I also think that your application could be nicely tested with a mix of specs2 and ScalaCheck. Here the draft of a Specification to get you started:
import org.specs2._
import org.scalacheck.{Arbitrary, Gen}
class TestSpec extends Specification with ScalaCheck { def is =
"moving a coin in a column moves the coin to the nearest empty slot" ! e1^
"a coin wins if" ^
"a row contains 4 consecutive coins" ! e2^
"a column contains 4 consecutive coins" ! e3^
"a diagonal contains 4 consecutive coins" ! e4^
end
def e1 = check { (b: Board, x: Int, c: Coin) =>
try { b.move(x, c) } catch { case e => () }
// either there was a coin before somewhere in that column
// or there is now after the move
(0 until 6).exists(y => b(x, y).isDefined)
}
def e2 = pending
def e3 = pending
def e4 = pending
/**
* Random data for Coins, x position and Board
*/
implicit def arbitraryCoin: Arbitrary[Coin] = Arbitrary { Gen.oneOf(Cross, Naught) }
implicit def arbitraryXPosition: Arbitrary[Int] = Arbitrary { Gen.choose(0, 6) }
implicit def arbitraryBoardMove: Arbitrary[(Int, Coin)] = Arbitrary {
for {
coin <- arbitraryCoin.arbitrary
x <- arbitraryXPosition.arbitrary
} yield (x, coin)
}
implicit def arbitraryBoard: Arbitrary[Board] = Arbitrary {
for {
moves <- Gen.listOf1(arbitraryBoardMove.arbitrary)
} yield {
val board = new Board
moves.foreach { case (x, coin) =>
try { board.move(x, coin) } catch { case e => () }}
board
}
}
}
object Cross extends Coin {
override def toString = "x"
}
object Naught extends Coin {
override def toString = "o"
}
sealed trait Coin
The e1 property I've implemented is not the real thing because it doesn't really check that we moved the coin to the nearest empty slot, which is what your code and your API suggests.

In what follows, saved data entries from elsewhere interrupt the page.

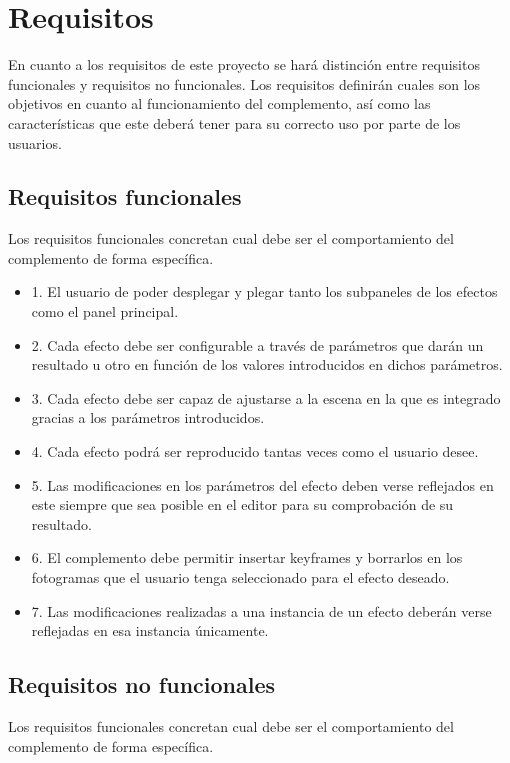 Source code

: 
\section{Requisitos}
En cuanto a los requisitos de este proyecto se hará distinción entre requisitos funcionales y requisitos no funcionales. Los requisitos definirán cuales son los objetivos en cuanto al funcionamiento del complemento, así como las características que este deberá tener para su correcto uso por parte de los usuarios.
\subsection{Requisitos funcionales}
Los requisitos funcionales concretan cual debe ser el comportamiento del complemento de forma específica.

\begin{itemize}[label={}]
	
	\item 1. El usuario de poder desplegar y plegar tanto los subpaneles de los efectos como el panel principal.
	\item 2. Cada efecto debe ser configurable a través de parámetros que darán un resultado u otro en función de los valores introducidos en dichos parámetros.
	\item 3. Cada efecto debe ser capaz de ajustarse a la escena en la que es integrado gracias a los parámetros introducidos.
	\item 4. Cada efecto podrá ser reproducido tantas veces como el usuario desee. 
	\item 5. Las modificaciones en los parámetros del efecto deben verse reflejados en este siempre que sea posible en el editor para su comprobación de su resultado.
	\item 6. El complemento debe permitir insertar keyframes y borrarlos en los fotogramas que el usuario tenga seleccionado para el efecto deseado.
	\item 7. Las modificaciones realizadas a una instancia de un efecto deberán verse reflejadas en esa instancia únicamente.
\end{itemize}

\subsection{Requisitos no funcionales}
Los requisitos funcionales concretan cual debe ser el comportamiento del complemento de forma específica.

You will also want to change the generated data so that the Boards are generated with an alternation of x and o. That should be a great way to learn how to use ScalaCheck!
I suggest you throw all that code out -- well, save it somewhere, but start from zero using TDD.
The Specs2 site has plenty examples of how to write tests, but use TDD -- test driven design -- to do it. Adding tests after the fact is suboptimal, to say the least.
So, think of the most simple case you want to handle of the most simple feature, write a test for that, see it fail, write the code to fix it. Refactor if necessary, and repeat for the next most simple case.
If you want help with how to do TDD in general, I heartily endorse the videos about TDD available on Clean Coders. At the very least, watch the second part where Bob Martin writes a whole class TDD-style, from design to end.
If you know how to do testing in general but are confused about Scala or Specs, please be much more specific about what your questions are.